Begin at the line below that has "- [How to add" and stop after the line that has "- [How to get". Please restate only those lines, word for word.

Dataset entries:
=== Begin Enclosure ===
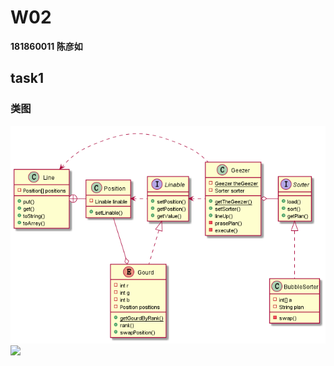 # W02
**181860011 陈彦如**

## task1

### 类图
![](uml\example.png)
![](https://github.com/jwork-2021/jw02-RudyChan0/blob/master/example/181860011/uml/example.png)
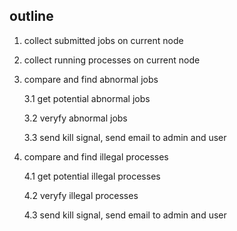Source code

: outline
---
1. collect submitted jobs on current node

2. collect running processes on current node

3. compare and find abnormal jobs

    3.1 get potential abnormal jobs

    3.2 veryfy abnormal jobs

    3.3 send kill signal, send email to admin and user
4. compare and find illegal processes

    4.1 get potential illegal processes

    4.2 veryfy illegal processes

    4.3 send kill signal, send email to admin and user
=== End Enclosure ===
=== Begin Enclosure ===
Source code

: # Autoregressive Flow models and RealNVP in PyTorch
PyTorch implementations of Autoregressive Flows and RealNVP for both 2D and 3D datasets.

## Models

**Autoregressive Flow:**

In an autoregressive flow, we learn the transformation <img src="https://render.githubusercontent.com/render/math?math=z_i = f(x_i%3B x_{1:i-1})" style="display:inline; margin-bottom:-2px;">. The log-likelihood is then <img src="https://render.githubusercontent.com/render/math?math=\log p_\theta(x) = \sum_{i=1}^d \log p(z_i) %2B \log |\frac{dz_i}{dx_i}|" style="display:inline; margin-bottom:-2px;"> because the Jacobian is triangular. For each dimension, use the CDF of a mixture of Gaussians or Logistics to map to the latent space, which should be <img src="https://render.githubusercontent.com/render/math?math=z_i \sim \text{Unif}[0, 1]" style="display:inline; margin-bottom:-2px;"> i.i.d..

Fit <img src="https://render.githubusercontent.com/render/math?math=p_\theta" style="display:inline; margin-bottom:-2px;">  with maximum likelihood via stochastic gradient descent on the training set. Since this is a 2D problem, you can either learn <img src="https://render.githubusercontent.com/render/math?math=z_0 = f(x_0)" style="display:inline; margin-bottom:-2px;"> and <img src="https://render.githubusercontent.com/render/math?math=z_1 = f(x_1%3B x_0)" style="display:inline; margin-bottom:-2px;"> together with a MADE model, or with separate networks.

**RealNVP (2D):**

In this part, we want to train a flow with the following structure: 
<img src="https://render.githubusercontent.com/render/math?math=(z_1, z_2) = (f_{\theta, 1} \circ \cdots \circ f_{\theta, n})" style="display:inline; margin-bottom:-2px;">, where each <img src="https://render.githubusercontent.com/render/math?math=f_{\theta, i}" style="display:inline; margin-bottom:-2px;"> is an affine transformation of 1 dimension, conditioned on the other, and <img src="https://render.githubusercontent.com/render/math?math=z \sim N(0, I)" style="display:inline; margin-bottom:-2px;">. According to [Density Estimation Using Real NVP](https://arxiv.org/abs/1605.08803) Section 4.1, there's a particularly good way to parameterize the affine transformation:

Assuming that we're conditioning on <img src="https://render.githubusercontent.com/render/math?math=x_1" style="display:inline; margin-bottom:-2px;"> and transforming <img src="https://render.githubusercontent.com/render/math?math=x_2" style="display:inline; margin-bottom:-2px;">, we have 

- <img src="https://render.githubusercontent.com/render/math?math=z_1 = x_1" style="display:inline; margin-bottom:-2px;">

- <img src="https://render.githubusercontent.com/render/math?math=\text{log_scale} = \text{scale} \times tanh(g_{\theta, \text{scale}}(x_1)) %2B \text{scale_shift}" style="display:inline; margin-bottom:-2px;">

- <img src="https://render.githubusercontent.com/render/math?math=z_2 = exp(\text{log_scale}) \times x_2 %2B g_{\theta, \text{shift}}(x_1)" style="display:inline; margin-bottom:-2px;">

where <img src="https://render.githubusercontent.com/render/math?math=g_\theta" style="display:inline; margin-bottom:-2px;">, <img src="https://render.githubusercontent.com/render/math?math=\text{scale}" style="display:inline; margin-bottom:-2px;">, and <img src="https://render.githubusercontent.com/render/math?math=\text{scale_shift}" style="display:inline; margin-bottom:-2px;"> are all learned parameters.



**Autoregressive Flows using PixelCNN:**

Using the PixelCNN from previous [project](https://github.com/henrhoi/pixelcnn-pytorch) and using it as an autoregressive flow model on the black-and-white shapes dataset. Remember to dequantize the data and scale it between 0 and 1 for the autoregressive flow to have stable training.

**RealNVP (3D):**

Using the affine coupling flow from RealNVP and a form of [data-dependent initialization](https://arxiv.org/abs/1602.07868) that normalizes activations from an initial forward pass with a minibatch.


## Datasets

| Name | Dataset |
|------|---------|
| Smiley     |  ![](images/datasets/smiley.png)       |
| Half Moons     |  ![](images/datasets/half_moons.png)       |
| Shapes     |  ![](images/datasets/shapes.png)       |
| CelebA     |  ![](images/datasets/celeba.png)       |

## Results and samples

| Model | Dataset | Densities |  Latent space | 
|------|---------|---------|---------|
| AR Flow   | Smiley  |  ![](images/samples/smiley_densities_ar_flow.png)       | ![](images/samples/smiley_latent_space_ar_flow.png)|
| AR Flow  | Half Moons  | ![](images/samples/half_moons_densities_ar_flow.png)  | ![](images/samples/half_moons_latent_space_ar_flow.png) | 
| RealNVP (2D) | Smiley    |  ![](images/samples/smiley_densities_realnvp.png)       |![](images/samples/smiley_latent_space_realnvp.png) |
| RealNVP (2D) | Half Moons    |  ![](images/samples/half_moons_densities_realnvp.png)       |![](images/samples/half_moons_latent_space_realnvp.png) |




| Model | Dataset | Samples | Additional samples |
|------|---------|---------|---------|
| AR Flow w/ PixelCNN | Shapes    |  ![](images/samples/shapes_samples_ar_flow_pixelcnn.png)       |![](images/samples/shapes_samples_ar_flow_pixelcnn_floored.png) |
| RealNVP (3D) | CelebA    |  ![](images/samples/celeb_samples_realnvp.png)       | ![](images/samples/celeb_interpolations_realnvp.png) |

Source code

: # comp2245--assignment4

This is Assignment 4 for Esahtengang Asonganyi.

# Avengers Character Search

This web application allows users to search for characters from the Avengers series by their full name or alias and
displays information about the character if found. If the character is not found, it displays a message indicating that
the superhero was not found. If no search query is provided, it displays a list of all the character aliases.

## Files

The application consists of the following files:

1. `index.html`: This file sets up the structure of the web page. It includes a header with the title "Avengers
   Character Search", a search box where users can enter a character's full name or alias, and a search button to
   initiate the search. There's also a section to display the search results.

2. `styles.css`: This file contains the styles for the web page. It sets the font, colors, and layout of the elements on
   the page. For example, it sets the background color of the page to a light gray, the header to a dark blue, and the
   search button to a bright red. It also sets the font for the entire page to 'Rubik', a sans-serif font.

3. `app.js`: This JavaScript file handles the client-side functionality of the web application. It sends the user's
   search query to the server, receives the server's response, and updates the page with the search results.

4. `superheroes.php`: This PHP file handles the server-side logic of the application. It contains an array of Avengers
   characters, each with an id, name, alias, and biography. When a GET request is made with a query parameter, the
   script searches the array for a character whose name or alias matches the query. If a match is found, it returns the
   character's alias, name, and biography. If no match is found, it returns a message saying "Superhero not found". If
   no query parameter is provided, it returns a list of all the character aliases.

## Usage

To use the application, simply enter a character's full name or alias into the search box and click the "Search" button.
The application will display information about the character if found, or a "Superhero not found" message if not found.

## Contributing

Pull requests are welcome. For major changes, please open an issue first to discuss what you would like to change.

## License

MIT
=== End Enclosure ===
=== Begin Enclosure ===
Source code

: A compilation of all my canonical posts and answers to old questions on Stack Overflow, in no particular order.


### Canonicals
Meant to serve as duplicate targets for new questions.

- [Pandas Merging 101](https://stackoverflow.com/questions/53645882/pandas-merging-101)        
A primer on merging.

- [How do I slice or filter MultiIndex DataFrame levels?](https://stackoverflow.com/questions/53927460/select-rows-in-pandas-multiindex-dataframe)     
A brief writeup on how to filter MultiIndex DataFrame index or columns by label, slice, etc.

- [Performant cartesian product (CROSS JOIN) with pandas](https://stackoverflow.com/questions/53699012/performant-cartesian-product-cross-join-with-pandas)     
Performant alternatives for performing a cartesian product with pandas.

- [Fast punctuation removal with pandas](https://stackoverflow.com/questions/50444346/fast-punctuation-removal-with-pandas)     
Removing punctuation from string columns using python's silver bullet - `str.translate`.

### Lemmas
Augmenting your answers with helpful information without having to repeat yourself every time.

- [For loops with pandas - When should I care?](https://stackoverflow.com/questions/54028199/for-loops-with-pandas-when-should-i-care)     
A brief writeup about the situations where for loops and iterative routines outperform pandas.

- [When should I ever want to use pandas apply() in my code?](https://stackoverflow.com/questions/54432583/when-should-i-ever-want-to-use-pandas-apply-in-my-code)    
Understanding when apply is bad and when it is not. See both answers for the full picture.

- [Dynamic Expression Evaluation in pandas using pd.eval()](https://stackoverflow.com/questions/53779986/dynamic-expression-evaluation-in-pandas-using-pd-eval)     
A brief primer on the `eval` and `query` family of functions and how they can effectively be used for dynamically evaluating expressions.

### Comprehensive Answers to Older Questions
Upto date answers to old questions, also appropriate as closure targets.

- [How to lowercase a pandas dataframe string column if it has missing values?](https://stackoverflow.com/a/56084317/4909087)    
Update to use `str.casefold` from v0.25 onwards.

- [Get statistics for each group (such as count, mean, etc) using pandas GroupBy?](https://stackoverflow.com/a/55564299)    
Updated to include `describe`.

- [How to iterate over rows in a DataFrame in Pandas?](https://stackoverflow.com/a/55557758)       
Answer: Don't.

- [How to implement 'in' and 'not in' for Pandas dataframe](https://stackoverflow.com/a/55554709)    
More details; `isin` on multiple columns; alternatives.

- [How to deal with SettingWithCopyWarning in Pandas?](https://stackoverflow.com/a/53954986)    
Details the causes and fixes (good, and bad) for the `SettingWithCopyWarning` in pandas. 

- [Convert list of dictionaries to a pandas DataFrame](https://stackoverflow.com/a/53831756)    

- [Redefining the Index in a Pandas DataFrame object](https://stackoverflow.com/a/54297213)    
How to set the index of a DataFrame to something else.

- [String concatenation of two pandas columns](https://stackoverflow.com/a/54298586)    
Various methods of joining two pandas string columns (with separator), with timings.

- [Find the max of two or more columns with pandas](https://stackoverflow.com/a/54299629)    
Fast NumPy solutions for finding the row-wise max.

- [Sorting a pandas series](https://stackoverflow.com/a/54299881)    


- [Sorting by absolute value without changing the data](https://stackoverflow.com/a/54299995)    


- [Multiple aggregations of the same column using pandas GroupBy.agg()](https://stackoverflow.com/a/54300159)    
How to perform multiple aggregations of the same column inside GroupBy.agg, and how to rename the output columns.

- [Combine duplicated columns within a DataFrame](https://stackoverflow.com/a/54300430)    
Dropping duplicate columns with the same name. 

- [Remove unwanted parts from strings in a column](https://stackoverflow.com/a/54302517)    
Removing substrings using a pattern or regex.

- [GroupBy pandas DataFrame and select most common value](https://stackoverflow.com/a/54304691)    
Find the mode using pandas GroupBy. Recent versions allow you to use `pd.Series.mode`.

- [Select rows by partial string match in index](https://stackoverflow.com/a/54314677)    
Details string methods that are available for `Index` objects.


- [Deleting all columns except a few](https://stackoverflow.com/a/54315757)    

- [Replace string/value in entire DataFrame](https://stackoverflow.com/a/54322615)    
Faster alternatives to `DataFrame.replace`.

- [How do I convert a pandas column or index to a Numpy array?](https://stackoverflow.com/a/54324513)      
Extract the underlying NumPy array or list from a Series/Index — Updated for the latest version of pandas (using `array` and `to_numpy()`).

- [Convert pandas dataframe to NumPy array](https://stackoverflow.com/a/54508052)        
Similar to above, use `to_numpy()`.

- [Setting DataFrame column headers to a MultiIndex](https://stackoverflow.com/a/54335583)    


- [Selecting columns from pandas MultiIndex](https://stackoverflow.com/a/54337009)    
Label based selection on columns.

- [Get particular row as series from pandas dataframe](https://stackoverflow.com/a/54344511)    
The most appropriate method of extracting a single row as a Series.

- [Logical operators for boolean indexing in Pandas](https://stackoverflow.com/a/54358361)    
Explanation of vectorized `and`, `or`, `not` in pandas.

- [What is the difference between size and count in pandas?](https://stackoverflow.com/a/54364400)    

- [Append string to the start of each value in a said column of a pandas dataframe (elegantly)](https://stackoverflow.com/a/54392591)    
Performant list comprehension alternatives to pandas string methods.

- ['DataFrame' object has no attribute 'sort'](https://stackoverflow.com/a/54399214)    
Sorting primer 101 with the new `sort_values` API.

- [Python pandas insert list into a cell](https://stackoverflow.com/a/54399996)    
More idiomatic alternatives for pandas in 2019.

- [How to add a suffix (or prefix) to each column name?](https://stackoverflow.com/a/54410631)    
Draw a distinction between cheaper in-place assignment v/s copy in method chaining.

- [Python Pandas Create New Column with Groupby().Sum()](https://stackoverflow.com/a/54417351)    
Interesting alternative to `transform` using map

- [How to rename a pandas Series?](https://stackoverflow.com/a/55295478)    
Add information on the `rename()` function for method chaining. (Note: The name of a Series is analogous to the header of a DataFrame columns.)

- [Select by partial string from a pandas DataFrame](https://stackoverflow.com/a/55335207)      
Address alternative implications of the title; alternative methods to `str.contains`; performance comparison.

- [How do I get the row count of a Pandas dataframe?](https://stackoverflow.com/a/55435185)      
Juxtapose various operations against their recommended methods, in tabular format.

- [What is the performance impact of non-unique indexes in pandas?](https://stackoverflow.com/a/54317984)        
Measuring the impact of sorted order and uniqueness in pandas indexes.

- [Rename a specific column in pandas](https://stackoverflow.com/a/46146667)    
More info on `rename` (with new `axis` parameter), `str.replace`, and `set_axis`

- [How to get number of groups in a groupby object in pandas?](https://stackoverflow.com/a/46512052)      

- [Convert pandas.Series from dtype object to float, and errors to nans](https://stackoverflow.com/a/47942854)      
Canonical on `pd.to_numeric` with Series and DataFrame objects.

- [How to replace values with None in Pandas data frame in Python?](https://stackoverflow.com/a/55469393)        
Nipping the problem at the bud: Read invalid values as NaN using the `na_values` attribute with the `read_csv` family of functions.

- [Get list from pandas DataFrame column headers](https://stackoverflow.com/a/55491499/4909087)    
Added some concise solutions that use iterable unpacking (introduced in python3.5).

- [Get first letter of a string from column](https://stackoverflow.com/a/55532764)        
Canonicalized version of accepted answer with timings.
=== End Enclosure ===
§ Response box
- [How to add a suffix (or prefix) to each column name?](https://stackoverflow.com/a/54410631)    
Draw a distinction between cheaper in-place assignment v/s copy in method chaining.

- [Python Pandas Create New Column with Groupby().Sum()](https://stackoverflow.com/a/54417351)    
Interesting alternative to `transform` using map

- [How to rename a pandas Series?](https://stackoverflow.com/a/55295478)    
Add information on the `rename()` function for method chaining. (Note: The name of a Series is analogous to the header of a DataFrame columns.)

- [Select by partial string from a pandas DataFrame](https://stackoverflow.com/a/55335207)      
Address alternative implications of the title; alternative methods to `str.contains`; performance comparison.

- [How do I get the row count of a Pandas dataframe?](https://stackoverflow.com/a/55435185)      
Juxtapose various operations against their recommended methods, in tabular format.

- [What is the performance impact of non-unique indexes in pandas?](https://stackoverflow.com/a/54317984)        
Measuring the impact of sorted order and uniqueness in pandas indexes.

- [Rename a specific column in pandas](https://stackoverflow.com/a/46146667)    
More info on `rename` (with new `axis` parameter), `str.replace`, and `set_axis`

- [How to get number of groups in a groupby object in pandas?](https://stackoverflow.com/a/46512052)      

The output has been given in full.